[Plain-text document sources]
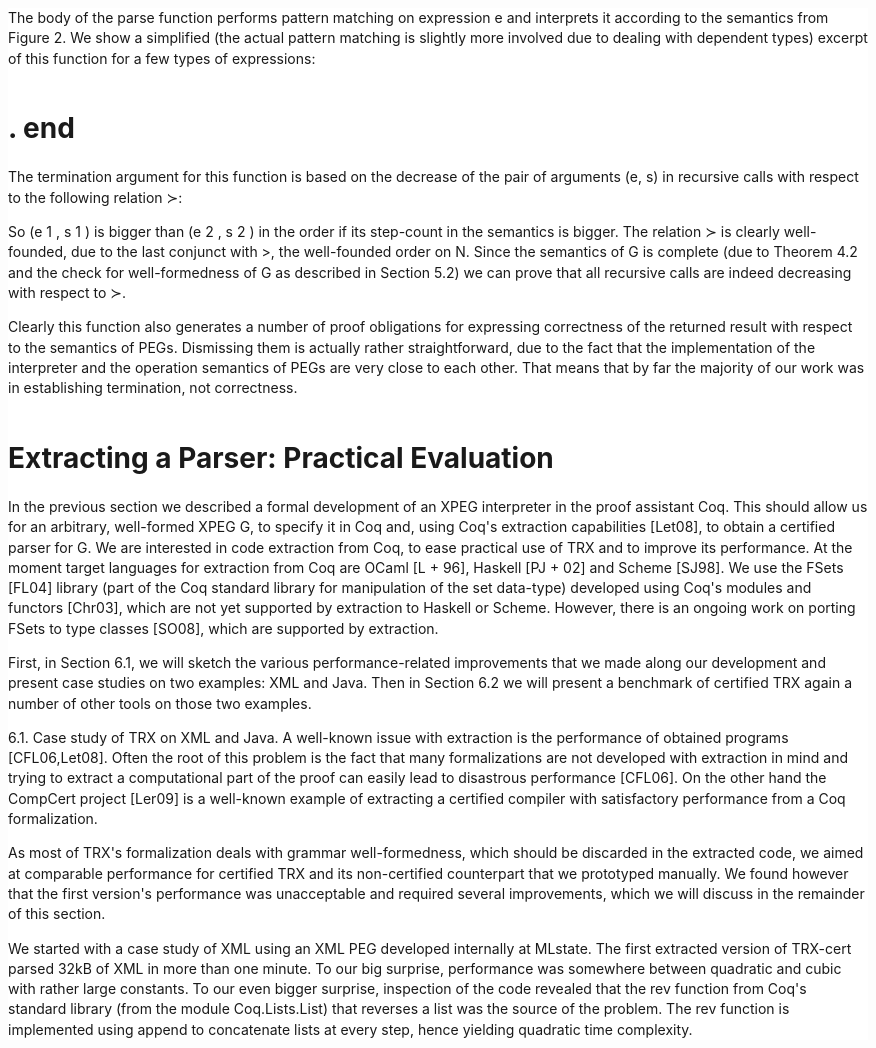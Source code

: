 The body of the parse function performs pattern matching on expression e and interprets it according to the semantics from Figure 2. We show a simplified (the actual pattern matching is slightly more involved due to dealing with dependent types) excerpt of this function for a few types of expressions:

# . end

The termination argument for this function is based on the decrease of the pair of arguments (e, s) in recursive calls with respect to the following relation ≻:

So (e 1 , s 1 ) is bigger than (e 2 , s 2 ) in the order if its step-count in the semantics is bigger. The relation ≻ is clearly well-founded, due to the last conjunct with >, the well-founded order on N. Since the semantics of G is complete (due to Theorem 4.2 and the check for well-formedness of G as described in Section 5.2) we can prove that all recursive calls are indeed decreasing with respect to ≻.

Clearly this function also generates a number of proof obligations for expressing correctness of the returned result with respect to the semantics of PEGs. Dismissing them is actually rather straightforward, due to the fact that the implementation of the interpreter and the operation semantics of PEGs are very close to each other. That means that by far the majority of our work was in establishing termination, not correctness.

# Extracting a Parser: Practical Evaluation

In the previous section we described a formal development of an XPEG interpreter in the proof assistant Coq. This should allow us for an arbitrary, well-formed XPEG G, to specify it in Coq and, using Coq's extraction capabilities [Let08], to obtain a certified parser for G. We are interested in code extraction from Coq, to ease practical use of TRX and to improve its performance. At the moment target languages for extraction from Coq are OCaml [L + 96], Haskell [PJ + 02] and Scheme [SJ98]. We use the FSets [FL04] library (part of the Coq standard library for manipulation of the set data-type) developed using Coq's modules and functors [Chr03], which are not yet supported by extraction to Haskell or Scheme. However, there is an ongoing work on porting FSets to type classes [SO08], which are supported by extraction.

First, in Section 6.1, we will sketch the various performance-related improvements that we made along our development and present case studies on two examples: XML and Java. Then in Section 6.2 we will present a benchmark of certified TRX again a number of other tools on those two examples.

6.1. Case study of TRX on XML and Java. A well-known issue with extraction is the performance of obtained programs [CFL06,Let08]. Often the root of this problem is the fact that many formalizations are not developed with extraction in mind and trying to extract a computational part of the proof can easily lead to disastrous performance [CFL06]. On the other hand the CompCert project [Ler09] is a well-known example of extracting a certified compiler with satisfactory performance from a Coq formalization.

As most of TRX's formalization deals with grammar well-formedness, which should be discarded in the extracted code, we aimed at comparable performance for certified TRX and its non-certified counterpart that we prototyped manually. We found however that the first version's performance was unacceptable and required several improvements, which we will discuss in the remainder of this section.

We started with a case study of XML using an XML PEG developed internally at MLstate. The first extracted version of TRX-cert parsed 32kB of XML in more than one minute. To our big surprise, performance was somewhere between quadratic and cubic with rather large constants. To our even bigger surprise, inspection of the code revealed that the rev function from Coq's standard library (from the module Coq.Lists.List) that reverses a list was the source of the problem. The rev function is implemented using append to concatenate lists at every step, hence yielding quadratic time complexity.
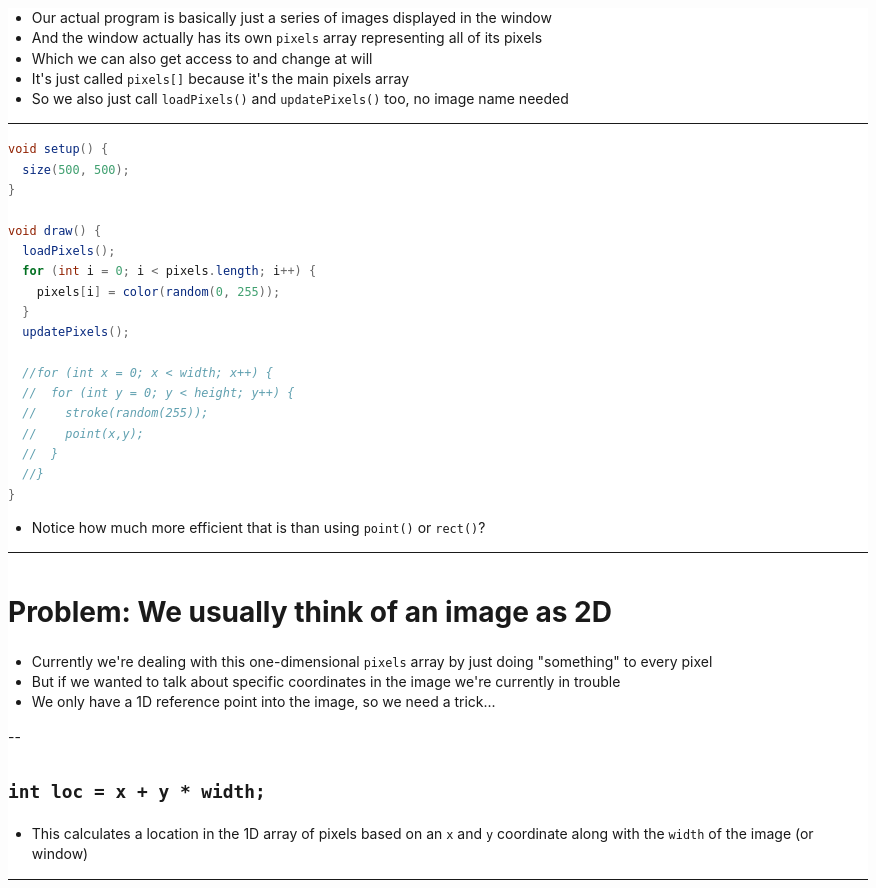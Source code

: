 - Our actual program is basically just a series of images displayed in the window
- And the window actually has its own `pixels` array representing all of its pixels
- Which we can also get access to and change at will
- It's just called `pixels[]` because it's the main pixels array
- So we also just call `loadPixels()` and `updatePixels()` too, no image name needed

---

```java
void setup() {
  size(500, 500);
}

void draw() {
  loadPixels();
  for (int i = 0; i < pixels.length; i++) {
    pixels[i] = color(random(0, 255));
  }
  updatePixels();

  //for (int x = 0; x < width; x++) {
  //  for (int y = 0; y < height; y++) {
  //    stroke(random(255));
  //    point(x,y);
  //  }
  //}
}
```

- Notice how much more efficient that is than using `point()` or `rect()`?

---

# Problem: We usually think of an image as 2D

- Currently we're dealing with this one-dimensional `pixels` array by just doing "something" to every pixel
- But if we wanted to talk about specific coordinates in the image we're currently in trouble
- We only have a 1D reference point into the image, so we need a trick...

--

`int loc = x + y * width;`
--

- This calculates a location in the 1D array of pixels based on an `x` and `y` coordinate along with the `width` of the image (or window)

---
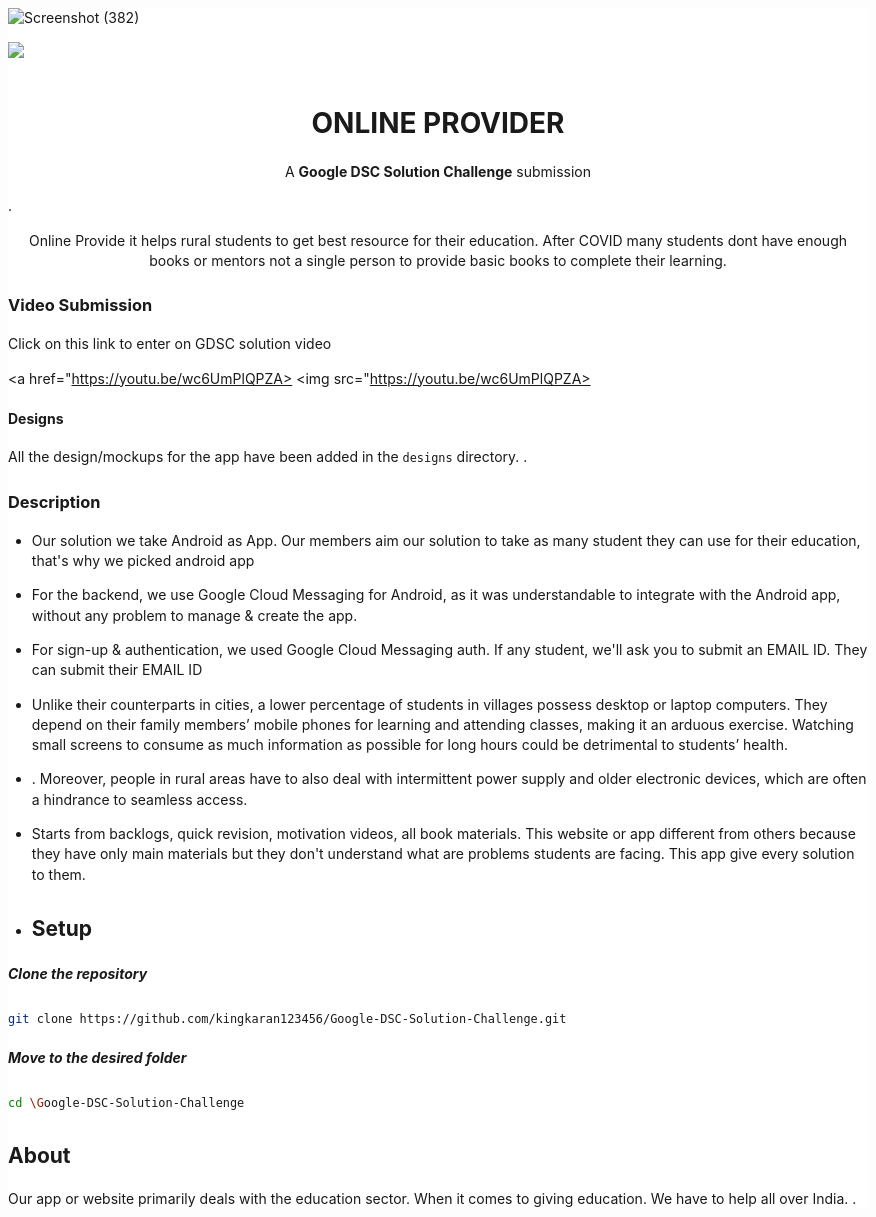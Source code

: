 ![Screenshot (382)](https://user-images.githubusercontent.com/98478349/158985416-1e78d14a-e541-468b-8138-66738bcd9768.png)

<img src="./designs/hero.png" width="100%"/>
  <h1 align="center"> ONLINE PROVIDER </h1>
<p align="center">A <b>Google DSC Solution Challenge</b> submission</p>.

<p align="center">Online Provide it helps rural students to get best resource for their education. After COVID many students dont have enough books or mentors not a single person to provide basic books to complete their learning.</p>

### Video Submission

Click on this link to enter on GDSC solution video

<a href="https://youtu.be/wc6UmPlQPZA>
<img src="https://youtu.be/wc6UmPlQPZA>
 
 </a>
 
 #### Designs

All the design/mockups for the app have been added in the `designs` directory. .

### Description
 - Our solution we take Android as App. Our members aim 
   our solution to take as many student they can use for their education, that's why we picked android app
  
   
  
  - For the backend, we use Google Cloud Messaging for Android, as it was understandable to
   integrate with the Android app, without any problem to manage & create the app.
   
   - For sign-up & authentication, we used Google Cloud Messaging auth. If any student, we'll ask you to submit an EMAIL ID. They can submit their EMAIL ID
   -  Unlike their counterparts in cities, a lower percentage of students in villages possess desktop or laptop computers. They depend on their family members’ mobile phones for learning and attending classes, making it an arduous exercise. Watching small screens to consume as much information as possible for long hours could be detrimental to students’ health.
   -  . Moreover, people in rural areas have to also deal with intermittent power supply and older electronic devices, which are often a hindrance to seamless access.
   -  Starts from backlogs, quick revision, motivation videos, all book materials. This website or app different from others because they have only main materials but they don't understand what  are problems students are facing. This app give every solution to them.
   -  ## Setup

  ##### Clone the repository
```bash
git clone https://github.com/kingkaran123456/Google-DSC-Solution-Challenge.git
```
  ##### Move to the desired folder
```bash
cd \Google-DSC-Solution-Challenge

```
  
 ## About
 
 Our app or website primarily deals with the education sector. When it comes to giving education. We have to help all over India.
  .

Task: From the data above, output only the lines between the line containing "Clearly this function" and the line containing "# Extracting a Parser: Practical Evaluation", inclusive, exactly as written.

Task solution:
Clearly this function also generates a number of proof obligations for expressing correctness of the returned result with respect to the semantics of PEGs. Dismissing them is actually rather straightforward, due to the fact that the implementation of the interpreter and the operation semantics of PEGs are very close to each other. That means that by far the majority of our work was in establishing termination, not correctness.

# Extracting a Parser: Practical Evaluation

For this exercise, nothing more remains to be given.